Records drawn from a dataset:
···
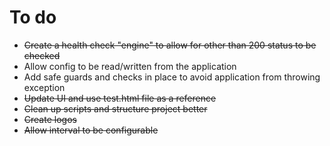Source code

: # To do

- ~~Create a health check "engine" to allow for other than 200 status to be checked~~
- Allow config to be read/written from the application
- Add safe guards and checks in place to avoid application from throwing exception
- ~~Update UI and use test.html file as a reference~~
- ~~Clean up scripts and structure project better~~
- ~~Create logos~~
- ~~Allow interval to be configurable~~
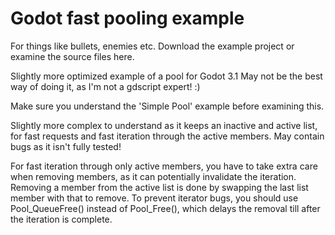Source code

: # Godot fast pooling example
For things like bullets, enemies etc. Download the example project or examine the source files here.

Slightly more optimized example of a pool for Godot 3.1
May not be the best way of doing it, as I'm not a gdscript expert! :)

Make sure you understand the 'Simple Pool' example before examining this.

Slightly more complex to understand as it keeps an inactive and active list, for fast requests and fast iteration through the active members. May contain bugs as it isn't fully tested!

For fast iteration through only active members, you have to take extra care when removing members, as it can potentially invalidate the iteration. Removing a member from the active list is done by swapping the last list member with that to remove. To prevent iterator bugs, you should use Pool_QueueFree() instead of Pool_Free(), which delays the removal till after the iteration is complete.
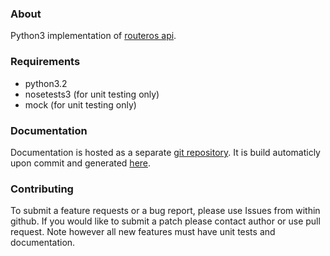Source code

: ### About
Python3 implementation of [routeros api](http://wiki.mikrotik.com/wiki/API).

### Requirements
* python3.2
* nosetests3 (for unit testing only)
* mock (for unit testing only)

### Documentation
Documentation is hosted as a separate [git repository](https://github.com/uqasz/librouteros-docs).
It is build automaticly upon commit and generated [here](http://librouteros.readthedocs.org/en/).

### Contributing
To submit a feature requests or a bug report, please use Issues from within github. If you would like to submit a patch please contact author or use pull request. Note however all new features must have unit tests and documentation.


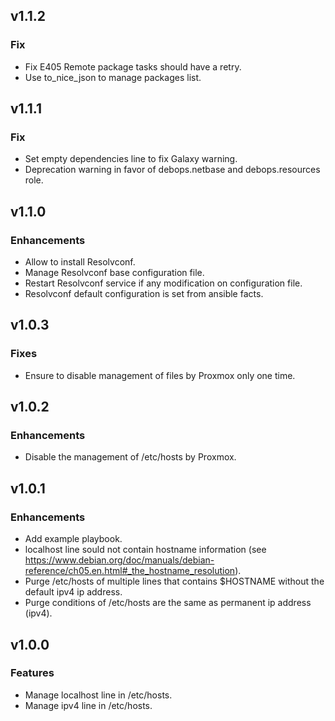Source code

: ## v1.1.2

### Fix
* Fix E405 Remote package tasks should have a retry.
* Use to_nice_json to manage packages list.

## v1.1.1

### Fix
* Set empty dependencies line to fix Galaxy warning.
* Deprecation warning in favor of debops.netbase and debops.resources role.

## v1.1.0

### Enhancements
* Allow to install Resolvconf.
* Manage Resolvconf base configuration file.
* Restart Resolvconf service if any modification on configuration file.
* Resolvconf default configuration is set from ansible facts.

## v1.0.3

### Fixes
* Ensure to disable management of files by Proxmox only one time.

## v1.0.2

### Enhancements
* Disable the management of /etc/hosts by Proxmox.

## v1.0.1

### Enhancements
* Add example playbook.
* localhost line sould not contain hostname information (see https://www.debian.org/doc/manuals/debian-reference/ch05.en.html#_the_hostname_resolution).
* Purge /etc/hosts of multiple lines that contains $HOSTNAME without the default ipv4 ip address.
* Purge conditions of /etc/hosts are the same as permanent ip address (ipv4).

## v1.0.0

### Features
* Manage localhost line in /etc/hosts.
* Manage ipv4 line in /etc/hosts.
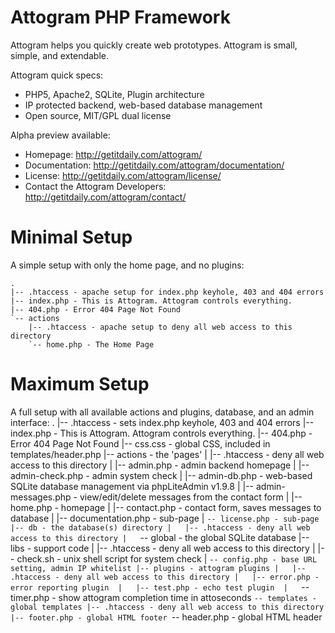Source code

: Attogram PHP Framework
========

Attogram helps you quickly create web prototypes. Attogram is small, simple, and extendable.

Attogram quick specs:
* PHP5, Apache2, SQLite, Plugin architecture
* IP protected backend, web-based database management
* Open source, MIT/GPL dual license

Alpha preview available:
* Homepage: http://getitdaily.com/attogram/
* Documentation: http://getitdaily.com/attogram/documentation/
* License: http://getitdaily.com/attogram/license/
* Contact the Attogram Developers: http://getitdaily.com/attogram/contact/

Minimal Setup
=========

A simple setup with only the home page, and no plugins:

    .
    |-- .htaccess - apache setup for index.php keyhole, 403 and 404 errors
    |-- index.php - This is Attogram. Attogram controls everything.
    |-- 404.php - Error 404 Page Not Found
    `-- actions
        |-- .htaccess - apache setup to deny all web access to this directory
        `-- home.php - The Home Page

Maximum Setup
=========

A full setup with all available actions and plugins, database, and an admin interface:
    .
    |-- .htaccess - sets index.php keyhole, 403 and 404 errors
    |-- index.php - This is Attogram.  Attogram controls everything.
    |-- 404.php - Error 404 Page Not Found 
    |-- css.css - global CSS, included in templates/header.php
    |-- actions - the 'pages' 
    |   |-- .htaccess - deny all web access to this directory
    |   |-- admin.php - admin backend homepage
    |   |-- admin-check.php - admin system check
    |   |-- admin-db.php - web-based SQLite database management via phpLiteAdmin v1.9.8
    |   |-- admin-messages.php - view/edit/delete messages from the contact form
    |   |-- home.php - homepage
    |   |-- contact.php - contact form, saves messages to database 
    |   |-- documentation.php - sub-page
    |   `-- license.php - sub-page
    |-- db - the database(s) directory
    |   |-- .htaccess - deny all web access to this directory
    |   `-- global - the global SQLite database
    |-- libs - support code
    |   |-- .htaccess - deny all web access to this directory
    |   |-- check.sh - unix shell script for system check
    |   `-- config.php - base URL setting, admin IP whitelist
    |-- plugins - attogram plugins
    |   |-- .htaccess - deny all web access to this directory
    |   |-- error.php - error reporting plugin 
    |   |-- test.php - echo test plugin 
    |   `-- timer.php - show attogram completion time in attoseconds
    `-- templates - global templates
        |-- .htaccess - deny all web access to this directory
        |-- footer.php - global HTML footer
        `-- header.php - global HTML header

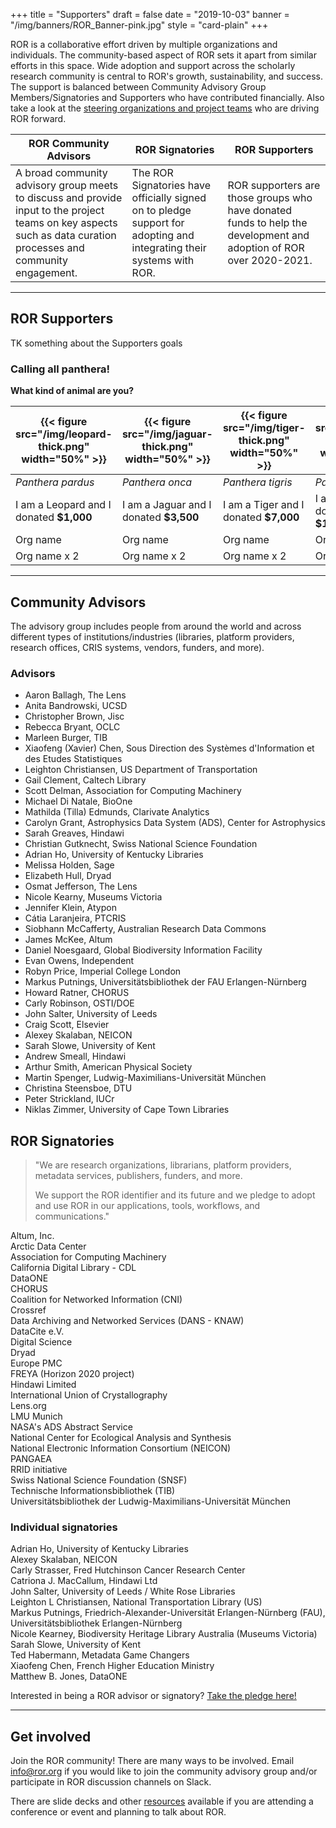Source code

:+++
title = "Supporters"
draft = false
date = "2019-10-03"
banner = "/img/banners/ROR_Banner-pink.jpg"
style = "card-plain"
+++

ROR is a collaborative effort driven by multiple organizations and individuals. The community-based aspect of ROR sets it apart from similar efforts in this space. Wide adoption and support across the scholarly research community is central to ROR's growth, sustainability, and success. The support is balanced between Community Advisory Group Members/Signatories and Supporters who have contributed financially. Also take a look at the [steering organizations and project teams](/about) who are driving ROR forward.

|ROR Community Advisors	|ROR Signatories	|ROR Supporters	|
|---	|---	|--- |
|A broad community advisory group meets to discuss and provide input to the project teams on key aspects such as data curation processes and community engagement. |The ROR Signatories have officially signed on to pledge support for adopting and integrating their systems with ROR. 	|ROR supporters are those groups who have donated funds to help the development and adoption of ROR over 2020-2021.	|

---

## ROR Supporters

TK something about the Supporters goals

### Calling all panthera!

**What kind of animal are you?**

|{{< figure src="/img/leopard-thick.png" width="50%" >}}   	|{{< figure src="/img/jaguar-thick.png" width="50%" >}}   	|{{< figure src="/img/tiger-thick.png" width="50%" >}}   	|{{< figure src="/img/lion-thick.png" width="50%" >}}   	|
|---	|---	|---	|---	|
|_Panthera pardus_	| _Panthera onca_	|_Panthera tigris_	|_Panthera leo_	|
|I am a Leopard and I donated **$1,000**   	|I am a Jaguar and I donated **$3,500**   	|I am a Tiger and I donated **$7,000**   	|I am a Lion and I donated **$10,000**   	|
|Org name	                |Org name              	|Org name                	|Org name	|
|Org name x 2             |Org name x 2	          |Org name x 2           	|Org name	 x 2|

---

## Community Advisors
The advisory group includes people from around the world and across different types of institutions/industries (libraries, platform providers, research offices, CRIS systems, vendors, funders, and more).  


### Advisors

-   Aaron Ballagh, The Lens    
-   Anita Bandrowski, UCSD    
-   Christopher Brown, Jisc    
-   Rebecca Bryant,	OCLC    
-   Marleen Burger,	TIB    
-   Xiaofeng (Xavier) Chen,	Sous Direction des Systèmes d'Information et des Etudes Statistiques    
-   Leighton Christiansen, US Department of Transportation    
-   Gail Clement,	Caltech Library    
-   Scott Delman,	Association for Computing Machinery    
-   Michael Di Natale, BioOne    
-   Mathilda (Tilla) Edmunds,	Clarivate Analytics    
-   Carolyn Grant, Astrophysics Data System (ADS), Center for Astrophysics
-   Sarah Greaves, Hindawi    
-   Christian Gutknecht, Swiss National Science Foundation    
-   Adrian Ho, University of Kentucky Libraries    
-   Melissa Holden,	Sage    
-   Elizabeth Hull,	Dryad    
-   Osmat Jefferson, The Lens    
-   Nicole Kearny, Museums Victoria    
-   Jennifer Klein,	Atypon    
-   Cátia Laranjeira,	PTCRIS    
-   Siobhann McCafferty, Australian Research Data Commons    
-   James McKee, Altum    
-   Daniel Noesgaard,	Global Biodiversity Information Facility    
-   Evan Owens,	Independent    
-   Robyn Price,	Imperial College London    
-   Markus Putnings,	Universitätsbibliothek der FAU Erlangen-Nürnberg    
-   Howard Ratner, CHORUS    
-   Carly Robinson, OSTI/DOE    
-   John Salter, University of Leeds    
-   Craig Scott, Elsevier    
-   Alexey Skalaban, NEICON    
-   Sarah  Slowe,	University of Kent    
-   Andrew Smeall, Hindawi    
-   Arthur Smith,	American Physical Society    
-   Martin Spenger,	Ludwig-Maximilians-Universität München
-   Christina Steensboe, DTU    
-   Peter Strickland,	IUCr    
-   Niklas Zimmer, University of Cape Town Libraries    


## ROR Signatories

> "We are research organizations, librarians, platform providers, metadata services, publishers, funders, and more.
>
> We support the ROR identifier and its future and we pledge to adopt and use ROR in our applications, tools, workflows, and communications."

Altum, Inc.   
Arctic Data Center    
Association for Computing Machinery     
California Digital Library - CDL      
DataONE     
CHORUS      
Coalition for Networked Information (CNI)     
Crossref      
Data Archiving and Networked Services (DANS - KNAW)     
DataCite e.V.     
Digital Science     
Dryad     
Europe PMC      
FREYA (Horizon 2020 project)     
Hindawi Limited     
International Union of Crystallography      
Lens.org      
LMU Munich      
NASA's ADS Abstract Service     
National Center for Ecological Analysis and Synthesis     
National Electronic Information Consortium (NEICON)     
PANGAEA     
RRID initiative     
Swiss National Science Foundation (SNSF)      
Technische Informationsbibliothek (TIB)     
Universitätsbibliothek der Ludwig-Maximilians-Universität München     

### Individual signatories
Adrian Ho,	University of Kentucky Libraries     
Alexey Skalaban,	NEICON     
Carly Strasser,	Fred Hutchinson Cancer Research Center      
Catriona J. MacCallum,	Hindawi Ltd      
John Salter,	University of Leeds / White Rose Libraries     
Leighton L Christiansen,	National Transportation Library (US)     
Markus Putnings,	Friedrich-Alexander-Universität Erlangen-Nürnberg (FAU), Universitätsbibliothek Erlangen-Nürnberg      
Nicole Kearney,	Biodiversity Heritage Library Australia (Museums Victoria)      
Sarah Slowe,	University of Kent     
Ted Habermann,	Metadata Game Changers     
Xiaofeng Chen,	French Higher Education Ministry     
Matthew B. Jones,	DataONE     

Interested in being a ROR advisor or signatory? [Take the pledge here!](https://tinyurl.com/ror-supporters)

---

## Get involved

Join the ROR community! There are many ways to be involved. Email <info@ror.org> if you would like to join the community advisory group and/or participate in ROR discussion channels on Slack.

There are slide decks and other [resources](/resources) available if you are attending a conference or event and planning to talk about ROR.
···
# Aim of the task
When you reach the line with "Center for Astrophysics" in the records above, start writing out lines exactly, and stop once the line with "James McKee, Altum" has been written; include nothing else.

# Result
-   Carolyn Grant, Astrophysics Data System (ADS), Center for Astrophysics
-   Sarah Greaves, Hindawi    
-   Christian Gutknecht, Swiss National Science Foundation    
-   Adrian Ho, University of Kentucky Libraries    
-   Melissa Holden,	Sage    
-   Elizabeth Hull,	Dryad    
-   Osmat Jefferson, The Lens    
-   Nicole Kearny, Museums Victoria    
-   Jennifer Klein,	Atypon    
-   Cátia Laranjeira,	PTCRIS    
-   Siobhann McCafferty, Australian Research Data Commons    
-   James McKee, Altum    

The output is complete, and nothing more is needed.